Doble cúmulo de Perseo: joya estelar de otoño

Doble cúmulo de Perseo; joya estelar del otoño.

El otoño del año 2017 ha venido caracterizado por inestabilidades para todos los gustos, aunque ninguna de ella ha sido la atmosférica en nuestro país, desafortunadamente. Eso ha provocado que nos encontremos seguramente en uno de los períodos de sequía cuando menos mas serios de las dos últimas décadas, que junto con los signos del más que probable cambio climático, sin duda es asunto de preocupación y desasosiego. Aún así, el retorno cíclico de las constelaciones y la belleza de los objetos celestes que contienen, nos concede una tregua para evadirnos de nuestros problemas diarios y del creciente número de preocupaciones.

El cielo de otoño nos trae innumerables tesoros por descubrir entre las estrellas, muchos ampliamente conocidos incluso por el gran público como es la «Gran galaxia de Andrómeda» (Messier 31), situada en la citada constelación y que es uno de los universos isla más próximos a nuestra Vía Láctea, a poco más de dos millones de años luz.

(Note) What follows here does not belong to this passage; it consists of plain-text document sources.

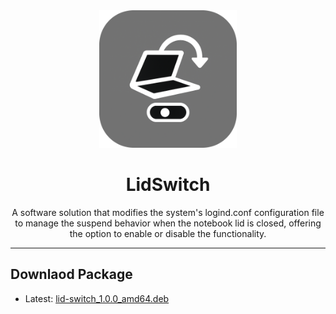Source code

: <div align="center">
  <img height="220" width="220" src="https://github.com/Pkpkawe/LidSwitch/blob/main/README/img/lid-switch.png" />
  <h1>LidSwitch</h1>
  <p>A software solution that modifies the system's logind.conf configuration file to manage the suspend behavior when the notebook lid is closed, offering the option to enable or disable the functionality.</p>
</div>

<hr>

## Downlaod Package
- Latest: [lid-switch_1.0.0_amd64.deb](https://github.com/Pkpkawe/LidSwitch/blob/main/README/package/lid-switch_1.0.0_amd64.deb)

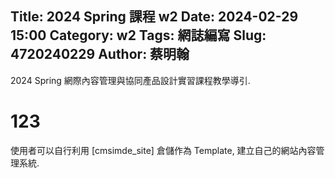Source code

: Title: 2024 Spring 課程 w2
Date: 2024-02-29 15:00
Category: w2
Tags: 網誌編寫
Slug: 4720240229
Author: 蔡明翰
---

2024 Spring 網際內容管理與協同產品設計實習課程教學導引.

<!-- PELICAN_END_SUMMARY -->

# 123
使用者可以自行利用 [cmsimde_site] 倉儲作為 Template, 建立自己的網站內容管理系統.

Para los más avanzados en astronomía y especialmente llamativas para los astro fotógrafos, encontramos joyas delicadas como la nebulosa del Corazón, la nebulosa Alma, o la del Pacman, muy bien situadas hacia el horizonte norte, así como un buen número de objetos débiles cuya captura hasta hace muy pocas décadas solo se encontraban al alcance de equipos profesionales, y que aún suenan bastante poco conocidos a muchos aficionados a la astronomía especialmente a esos pocos que aún realizan astronomía visual con sus telescopios lejos de las luces de las ciudades, o a aquellos que se inician sus primeros pasos en esta ciencia.

Sin duda la mayor duración de las noches, las temperaturas más bajas (que favorecen la reducción del ruido de la imagen electrónica) y el hecho de que, con el cambio de hora que realizamos a finales de octubre, la noche caiga en lo que mediterráneamente podemos considerar la tarde, facilitan la productividad del astrofotógrafo.

Un buen número de objetos que encontramos entre las estrellas son cúmulos abiertos de estrellas, asociaciones estelares nacidas juntas y compuestas por estrellas mayormente jóvenes y azules (tipos espectrales O y B principalmente), que se encuentran en los brazos espirales de nuestra galaxia. Por el contrario, los cúmulos globulares formados por apretadas esferas de centenares de miles de componentes, lo conforman en su mayoría estrellas viejas y rojizas, distribuyéndose en forma de halo en torno al núcleo galáctico. Sin embargo, un buen número de aficionados a la astrofotografía encuentra estos objetos poco fotogénicos, sobre todo porque una de las modas predominantes actualmente es la toma de campo amplio y profundo, que por tanto presenta a este tipo de objetos pequeños angularmente hablando. No ocurre así con un buen puñado de galaxias, y especialmente nebulosas o asociaciones de nebulosas, que sostienen unos tamaños aparentes (y muchas veces reales) mucho mayor que los cúmulos estelares.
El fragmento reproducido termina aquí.